W teorii już mamy do czynienia z czymś podobnym – akcje zbierania zużytego (choć czasem jeszcze sprawnego) sprzętu RTV czy wielkogabarytowych odpadów, z których da się często jeszcze korzystać. Ale te „zbiory” trafiają do recyklingu lub na wysypisko a Myśliwemu chodzi o „drugie życie” tego sprzętu.
W magistracie uznano jego pomysł za ciekawy, ale schody zaczęły się gdy wzięto się za szczegóły jego realizacji. – Tylko pozornie jest to łatwe zadanie – napisał radnemu Mirosław Lenk prezydent Raciborza. Przede wszystkim wyliczył koszty, które pociągnęłoby wprowadzenie pomysłu w życie. Po pierwsze: lokal pod magazyn, który trzeba znaleźć i zabezpieczyć; po drugie: praca dla magazyniera, a miasto stara się ograniczać przyrost etatów w samorządzie; po trzecie: środek transportu odpowiedni nie tylko do sprzętu RTV ale i AGD oraz mebli; wreszcie po czwarte: najęcie tragarzy, którzy dostarczaliby rzeczy do bezpośredniego odbiorcy. – Sprzęty, których chce się ktoś pozbyć muszą spełniać kryteria pomocy czyli przede wszystkim umożliwiające życie w warunkach odpowiadających godności człowieka – podkreśla Lenk nadzorujący Ośrodek Pomocy Społecznej, instytucję, w której Myśliwy dostrzegł koordynatora przedsięwzięcia.
OPS reaguje na zgłoszenia mieszkańców o możliwości darmowego przekazania rzeczy i sprzętów na rzecz potrzebujących.
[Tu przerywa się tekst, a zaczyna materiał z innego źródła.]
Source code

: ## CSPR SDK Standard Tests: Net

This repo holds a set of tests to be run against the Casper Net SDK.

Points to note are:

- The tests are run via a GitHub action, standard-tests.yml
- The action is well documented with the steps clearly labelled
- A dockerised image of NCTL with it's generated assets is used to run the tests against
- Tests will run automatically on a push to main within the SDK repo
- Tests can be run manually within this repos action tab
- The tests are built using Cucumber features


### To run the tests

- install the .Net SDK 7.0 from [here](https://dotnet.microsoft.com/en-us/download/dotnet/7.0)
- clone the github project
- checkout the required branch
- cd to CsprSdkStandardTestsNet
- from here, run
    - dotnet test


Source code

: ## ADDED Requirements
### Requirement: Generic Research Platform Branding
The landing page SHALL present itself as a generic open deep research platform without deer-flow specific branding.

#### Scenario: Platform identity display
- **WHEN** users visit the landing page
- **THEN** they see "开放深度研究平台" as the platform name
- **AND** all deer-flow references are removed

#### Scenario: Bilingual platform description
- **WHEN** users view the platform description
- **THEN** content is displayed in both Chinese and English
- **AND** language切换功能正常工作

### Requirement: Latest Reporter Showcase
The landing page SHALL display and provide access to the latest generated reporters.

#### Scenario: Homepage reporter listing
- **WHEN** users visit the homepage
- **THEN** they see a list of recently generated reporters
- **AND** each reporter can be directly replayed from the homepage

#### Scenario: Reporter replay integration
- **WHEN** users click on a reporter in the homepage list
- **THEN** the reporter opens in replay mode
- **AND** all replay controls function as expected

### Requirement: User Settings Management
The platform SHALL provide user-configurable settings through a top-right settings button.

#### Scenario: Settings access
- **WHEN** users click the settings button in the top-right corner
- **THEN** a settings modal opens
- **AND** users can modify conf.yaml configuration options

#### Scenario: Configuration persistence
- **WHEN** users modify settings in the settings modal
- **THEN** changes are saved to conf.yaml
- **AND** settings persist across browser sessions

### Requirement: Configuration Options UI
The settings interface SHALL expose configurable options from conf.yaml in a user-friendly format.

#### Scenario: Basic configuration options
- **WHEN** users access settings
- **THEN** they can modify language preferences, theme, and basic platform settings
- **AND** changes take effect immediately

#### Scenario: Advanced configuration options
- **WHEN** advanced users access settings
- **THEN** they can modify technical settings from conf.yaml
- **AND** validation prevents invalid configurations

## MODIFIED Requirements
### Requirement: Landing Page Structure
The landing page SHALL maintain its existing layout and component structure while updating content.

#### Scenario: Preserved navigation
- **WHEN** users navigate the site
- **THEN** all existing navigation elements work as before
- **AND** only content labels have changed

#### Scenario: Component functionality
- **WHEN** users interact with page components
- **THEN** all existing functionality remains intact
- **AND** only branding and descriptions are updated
Wówczas pracownik socjalny dokonuje oceny „darów”, znajduje rodzinę nimi zainteresowaną i pomaga zorganizować transport.
Prezydent Lenk przyznał, że rozumie szlachetne intencje pomysłu z wystawką, ale nie zamierza tworzyć substytutu składowiska odpadów. Obawia się bowiem, że darujący skorzystają z okazji by pozbyć się niepotrzebnych staroci. – Proponuję pozostać przy dotychczasowej formule udzielania pomocy – podsumował włodarz swą odpowiedź na interpelację radnego.